A machine-learning model is a computer program or system that uses mathematical algorithms to find statistical patterns, and then apply the patterns moving forward. This gives such systems the ability to imitate human thinking and reasoning, and similar to the brain, learn over time.
“Using a machine-learning system to recognize complex patterns in large numbers of people with COVID-19 enabled another team of Johns Hopkins Medicine researchers in 2021 to predict the course of an individual patient’s case and determine the likelihood that it would become severe,” said co-senior study author Stuart Ray, M.D., vice chair of medicine for data integrity and analytics, and professor of medicine at the Johns Hopkins University School of Medicine. “Based on their success, our team wondered if the same approach also might be applied to predicting who could be exposed to SARS-CoV-2 in close quarters and still not get infected.”
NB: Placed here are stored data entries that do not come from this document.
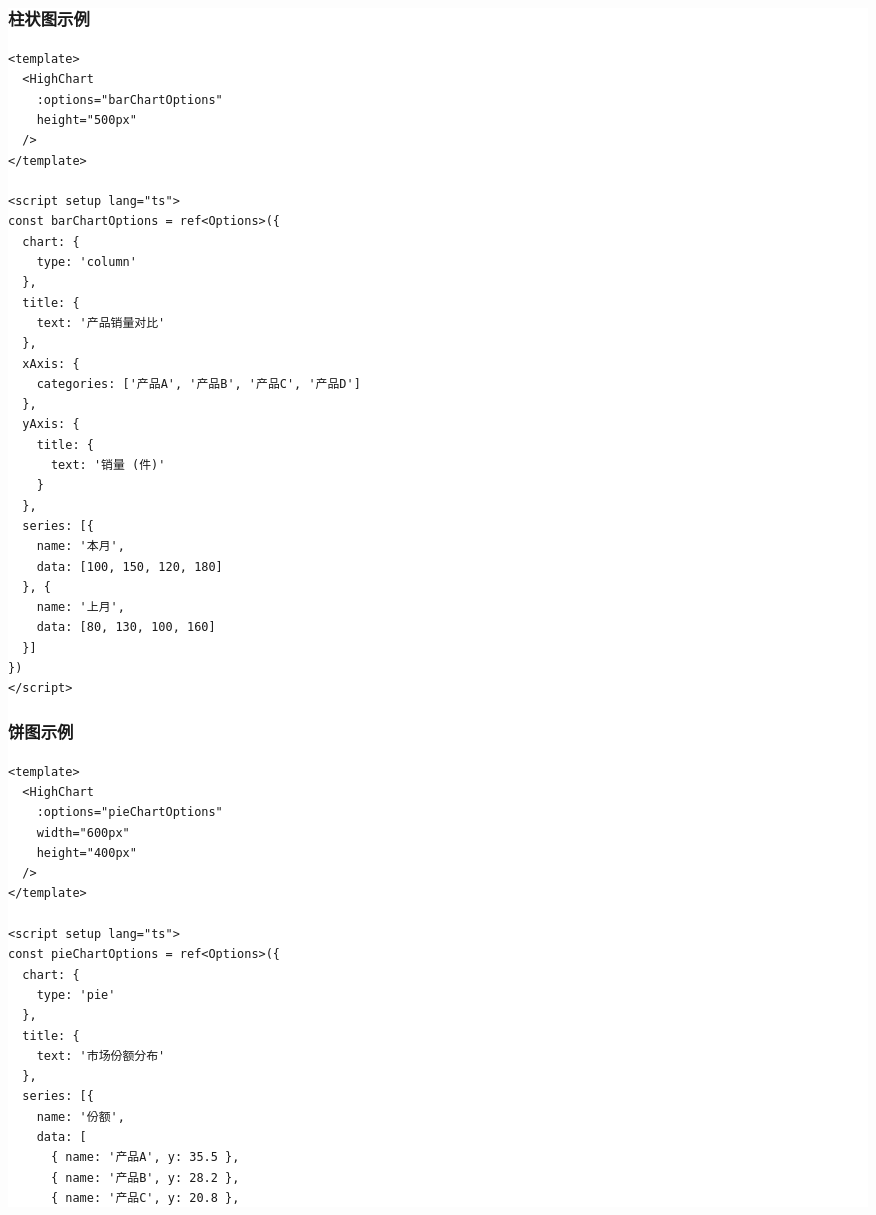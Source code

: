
 ```vue
```

### 柱状图示例

```vue
<template>
  <HighChart
    :options="barChartOptions"
    height="500px"
  />
</template>

<script setup lang="ts">
const barChartOptions = ref<Options>({
  chart: {
    type: 'column'
  },
  title: {
    text: '产品销量对比'
  },
  xAxis: {
    categories: ['产品A', '产品B', '产品C', '产品D']
  },
  yAxis: {
    title: {
      text: '销量 (件)'
    }
  },
  series: [{
    name: '本月',
    data: [100, 150, 120, 180]
  }, {
    name: '上月',
    data: [80, 130, 100, 160]
  }]
})
</script>
```

### 饼图示例

```vue
<template>
  <HighChart
    :options="pieChartOptions"
    width="600px"
    height="400px"
  />
</template>

<script setup lang="ts">
const pieChartOptions = ref<Options>({
  chart: {
    type: 'pie'
  },
  title: {
    text: '市场份额分布'
  },
  series: [{
    name: '份额',
    data: [
      { name: '产品A', y: 35.5 },
      { name: '产品B', y: 28.2 },
      { name: '产品C', y: 20.8 },
```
To demonstrate the model’s ability to predict COVID-19 resistance, the researchers first acquired data from a clinical registry called the Johns Hopkins COVID-19 Precision Medicine Analytics Platform Registry (JH-CROWN). The registry contains information for patients seen within the Johns Hopkins Health System who have been suspected of, or confirmed as, having a SARS-CoV-2 infection.
For their resistance study, the researchers only included individuals who received a COVID-19 test between June 10, 2020, and Dec. 15, 2020, and who reported “potential exposure to the virus” as the reason for testing. The ending date was the point at which large-scale COVID-19 vaccination efforts started in the United States. Choosing this date, the researchers said, enabled them to avoid the effects on their findings of vaccines preventing infection rather than natural resistance.
The 8,536 study participants who reported exposure as their reason for getting COVID tested were divided into two groups: those who did not share a residence (called a “household” in this study) with any COVID-19 patients or their residence had 10 or more patients; and those who shared a residence with 10 or fewer people, with at least one being a COVID-19 patient. The first group, with 8,476 of the participants, was designated as the Training and Testing Set, while the second group, called the Household Index (HHI) Set, had 60 members, and was used as a separate testing set.
Keeping the household number to 10 or fewer, the researchers said, excluded people living in apartment complexes, dormitories and other higher-density, multi-unit living areas where exposure to a particular person positive for SARS-CoV-2 would be less intense.
To identify patterns and cluster participants so that those naturally resistant to SARS-CoV-2 stand out, both study sets were analyzed using the Maximal-frequent All-confident pattern Selection Pattern-based Clustering (MASPC) algorithm. MASPC is specifically designed for electronic health record data analysis that combines patient demographic information (age, sex and race), the International Statistical Classification of Diseases and Related Health Problems (ICD) medical diagnostic codes relevant to each case, outpatient medication orders and the number of comorbidities (other diseases) present.
Limitations to the study, said Ray, include potential bias from self-reporting of COVID-19 exposure by participants, the small number of participants in the HHI group, the possibility that participants tested for SARS-CoV-2 using home kits or at facilities outside the Johns Hopkins system (and therefore, the tests were not recorded in the JH-CROWN database), and the short timeframe of the study itself. He added that future trials using national patient data are needed to validate the model’s ability.